Out of the nineteen Reports, less than one half contained charts actually listing areas of state level noncompliance.[257] Seven Reports listed areas of state plan deficiencies; however, these charts addressed plan policies that were corrected prior to a state receiving funding, but did not address the effectiveness of implementation of those policies.[258] For instance, in 1996 state plans were deficient in providing for procedural safeguards, individualized education programs (IEPs), least restrictive environment (LRE), right to education, private school participation, confidentiality, and general supervision. These deficiencies required "clarification or revision," and all such problems were resolved prior to final plan approval.[259] From 1990 to 1993, such plan deficiency charts were included, but no chart summaries were given reflecting results of compliance monitoring. More recently, the Reports returned to including charts on noncompliance along with, or in place of, plan deficiency summaries. These charts lacked detail, and the categories of noncompliance were broad and undefined, varying from year to year and making longitudinal analysis difficult. Also, the tallies of states that failed to ensure compliance for each category did not identify which states were in violation of their plans. Reports never contained follow-up charts on corrective actions taken by those states found to be out of compliance.

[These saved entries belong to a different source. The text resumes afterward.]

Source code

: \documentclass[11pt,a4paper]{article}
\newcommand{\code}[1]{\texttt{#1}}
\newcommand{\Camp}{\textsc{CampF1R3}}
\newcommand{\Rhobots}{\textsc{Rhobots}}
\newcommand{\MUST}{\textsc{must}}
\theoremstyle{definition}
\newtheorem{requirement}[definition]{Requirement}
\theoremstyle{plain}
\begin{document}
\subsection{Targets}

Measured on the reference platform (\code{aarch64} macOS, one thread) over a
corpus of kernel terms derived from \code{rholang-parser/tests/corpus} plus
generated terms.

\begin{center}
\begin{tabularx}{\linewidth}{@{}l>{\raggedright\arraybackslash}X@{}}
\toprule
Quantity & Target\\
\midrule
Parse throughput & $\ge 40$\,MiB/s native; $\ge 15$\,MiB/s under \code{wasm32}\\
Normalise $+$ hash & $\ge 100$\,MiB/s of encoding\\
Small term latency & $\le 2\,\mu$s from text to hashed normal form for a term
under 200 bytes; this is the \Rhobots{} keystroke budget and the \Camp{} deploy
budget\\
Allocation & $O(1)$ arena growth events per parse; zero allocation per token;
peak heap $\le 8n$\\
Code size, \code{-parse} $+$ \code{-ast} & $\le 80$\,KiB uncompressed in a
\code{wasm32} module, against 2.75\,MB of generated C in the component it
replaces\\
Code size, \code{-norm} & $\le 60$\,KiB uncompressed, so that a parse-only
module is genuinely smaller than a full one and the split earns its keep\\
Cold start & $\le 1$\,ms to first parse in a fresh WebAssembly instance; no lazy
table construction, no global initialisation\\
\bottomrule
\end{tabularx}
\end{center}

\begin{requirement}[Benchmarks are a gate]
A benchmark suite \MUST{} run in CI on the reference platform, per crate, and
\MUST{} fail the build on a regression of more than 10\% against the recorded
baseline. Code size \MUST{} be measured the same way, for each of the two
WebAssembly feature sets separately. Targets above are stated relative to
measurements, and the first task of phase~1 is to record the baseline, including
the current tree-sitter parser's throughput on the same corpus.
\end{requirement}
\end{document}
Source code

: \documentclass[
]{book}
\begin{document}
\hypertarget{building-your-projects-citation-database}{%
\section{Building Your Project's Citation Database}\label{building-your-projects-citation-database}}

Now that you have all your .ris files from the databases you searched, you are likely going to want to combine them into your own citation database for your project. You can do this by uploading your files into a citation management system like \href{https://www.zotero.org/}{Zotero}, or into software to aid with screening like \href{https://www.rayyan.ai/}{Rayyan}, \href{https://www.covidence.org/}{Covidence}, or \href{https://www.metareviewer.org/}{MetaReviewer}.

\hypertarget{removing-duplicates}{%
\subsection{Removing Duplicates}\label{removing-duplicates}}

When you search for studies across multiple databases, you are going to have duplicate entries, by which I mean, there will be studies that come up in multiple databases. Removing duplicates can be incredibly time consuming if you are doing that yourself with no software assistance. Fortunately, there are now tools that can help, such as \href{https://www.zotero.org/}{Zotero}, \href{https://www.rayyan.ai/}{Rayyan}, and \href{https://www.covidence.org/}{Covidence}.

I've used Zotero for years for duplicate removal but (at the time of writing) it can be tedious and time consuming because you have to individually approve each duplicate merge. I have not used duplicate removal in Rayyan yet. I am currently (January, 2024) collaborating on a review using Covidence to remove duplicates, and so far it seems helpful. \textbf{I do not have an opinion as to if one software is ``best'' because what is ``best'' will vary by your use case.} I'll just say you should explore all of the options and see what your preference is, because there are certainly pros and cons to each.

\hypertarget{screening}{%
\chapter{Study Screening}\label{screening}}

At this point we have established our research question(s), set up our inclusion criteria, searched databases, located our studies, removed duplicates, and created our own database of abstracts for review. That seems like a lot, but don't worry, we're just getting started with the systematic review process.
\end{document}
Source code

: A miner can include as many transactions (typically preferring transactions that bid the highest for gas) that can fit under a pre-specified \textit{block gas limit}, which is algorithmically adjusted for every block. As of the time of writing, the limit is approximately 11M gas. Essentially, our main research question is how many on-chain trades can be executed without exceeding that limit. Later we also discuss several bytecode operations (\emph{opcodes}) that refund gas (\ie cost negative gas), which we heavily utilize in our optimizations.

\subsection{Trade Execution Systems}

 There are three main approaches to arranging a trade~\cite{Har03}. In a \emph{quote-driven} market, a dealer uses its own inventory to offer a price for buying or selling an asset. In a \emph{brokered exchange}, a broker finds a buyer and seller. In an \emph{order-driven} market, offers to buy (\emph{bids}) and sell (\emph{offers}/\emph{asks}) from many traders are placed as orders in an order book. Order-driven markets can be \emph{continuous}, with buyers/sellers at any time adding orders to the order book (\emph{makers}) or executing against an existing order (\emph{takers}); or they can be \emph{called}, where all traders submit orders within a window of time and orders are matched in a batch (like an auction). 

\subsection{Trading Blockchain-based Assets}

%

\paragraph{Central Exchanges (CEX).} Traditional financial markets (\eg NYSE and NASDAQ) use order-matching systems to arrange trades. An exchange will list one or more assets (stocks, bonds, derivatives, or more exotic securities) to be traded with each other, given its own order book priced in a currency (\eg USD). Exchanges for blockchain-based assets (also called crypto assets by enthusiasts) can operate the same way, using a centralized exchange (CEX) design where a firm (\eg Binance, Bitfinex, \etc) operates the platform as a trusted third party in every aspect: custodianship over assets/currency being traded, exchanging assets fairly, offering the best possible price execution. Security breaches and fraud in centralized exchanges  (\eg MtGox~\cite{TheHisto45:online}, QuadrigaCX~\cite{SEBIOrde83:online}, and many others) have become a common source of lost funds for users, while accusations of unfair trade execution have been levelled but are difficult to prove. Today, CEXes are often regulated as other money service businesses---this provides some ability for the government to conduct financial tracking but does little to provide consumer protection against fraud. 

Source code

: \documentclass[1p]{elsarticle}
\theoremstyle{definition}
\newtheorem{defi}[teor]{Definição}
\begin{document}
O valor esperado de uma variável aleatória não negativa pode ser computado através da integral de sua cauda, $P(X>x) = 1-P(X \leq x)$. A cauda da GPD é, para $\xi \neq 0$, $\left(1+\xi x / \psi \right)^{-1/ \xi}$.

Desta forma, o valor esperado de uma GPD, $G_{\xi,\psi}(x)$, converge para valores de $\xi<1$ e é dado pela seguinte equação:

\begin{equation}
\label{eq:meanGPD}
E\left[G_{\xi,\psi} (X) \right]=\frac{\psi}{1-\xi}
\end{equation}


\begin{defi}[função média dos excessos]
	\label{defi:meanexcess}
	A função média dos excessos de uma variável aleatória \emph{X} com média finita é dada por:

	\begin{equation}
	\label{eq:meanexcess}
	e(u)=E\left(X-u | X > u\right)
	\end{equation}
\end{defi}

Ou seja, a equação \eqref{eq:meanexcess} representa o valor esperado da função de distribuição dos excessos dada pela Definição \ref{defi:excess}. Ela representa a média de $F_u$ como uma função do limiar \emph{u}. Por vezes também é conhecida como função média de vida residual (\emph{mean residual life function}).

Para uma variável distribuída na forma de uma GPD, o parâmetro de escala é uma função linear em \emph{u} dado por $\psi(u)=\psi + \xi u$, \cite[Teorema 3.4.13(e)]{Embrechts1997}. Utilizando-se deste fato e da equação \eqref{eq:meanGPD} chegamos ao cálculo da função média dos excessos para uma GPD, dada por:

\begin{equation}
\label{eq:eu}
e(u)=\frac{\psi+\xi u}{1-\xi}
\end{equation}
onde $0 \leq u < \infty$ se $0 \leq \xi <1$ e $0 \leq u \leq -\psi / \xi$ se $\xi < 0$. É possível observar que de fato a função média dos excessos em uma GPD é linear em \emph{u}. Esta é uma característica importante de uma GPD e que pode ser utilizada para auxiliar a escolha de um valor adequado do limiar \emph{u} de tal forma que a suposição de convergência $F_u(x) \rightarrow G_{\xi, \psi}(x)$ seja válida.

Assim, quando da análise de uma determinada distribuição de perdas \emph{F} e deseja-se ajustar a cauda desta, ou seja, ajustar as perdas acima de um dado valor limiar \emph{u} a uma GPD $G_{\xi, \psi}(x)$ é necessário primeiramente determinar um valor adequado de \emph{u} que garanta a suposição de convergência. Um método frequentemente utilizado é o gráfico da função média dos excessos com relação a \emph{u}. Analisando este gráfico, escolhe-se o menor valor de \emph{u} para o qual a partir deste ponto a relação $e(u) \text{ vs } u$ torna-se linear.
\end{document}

From October 15, 1980, until September 1, 1981, OSEP handled 150 complaints and referred to OCR 105 others that also alleged a violation covered by Section 504.[262] Of the 105 referred complaints, 70 concerned placement or related services. In the 1982 Annual Report, DoED reported that OCR had returned or closed 41 cases by August 3, 1981.[263] DoED also reported that OCR took an average of four months to close each case.[264] While no review of OSEP's management of the complaint process was given, the Report discussed problems between OSEP and OCR producing "inconsistent policy interpretations" on "identical issues," leading to the creation of a task force.[265] In 1983, the Annual Report again analyzed complaints sent to OCR and OCR's turnaround record, although there was no discussion of complaints handled directly by OSEP.[266] Suggestions of cooperation between the two offices appeared in the Eighth Annual Report, which reported data from both offices being used in combination by OSEP to assist states "in improving information collection and remedying the possible problems the information suggest[ed]."[267] While some tension may have existed between OSEP and OCR regarding policy interpretations of the law in the complaint-handling process, it was largely resolved through a Memorandum of Understanding (MOU) between the two offices.[268] In later Annual Reports, the IDEA complaint process was rarely discussed except in the context of evaluating SEA policies for addressing complaints. Although DoED retained authority to involve itself in complaints based on IDEA that did not involve Section 504, one problem at the state level was a "failure to inform complainants of their right to request that the U.S. Secretary of Education review the state's handling of the complaints."[269] This state responsibility was eliminated, however, with the passage of IDEA '97. OSEP remains "responsible for ensuring that each SEA . . . implements a complaint-management system that satisfies the requirements" set forth in 76.780 B 76.782 of EDGAR.[270]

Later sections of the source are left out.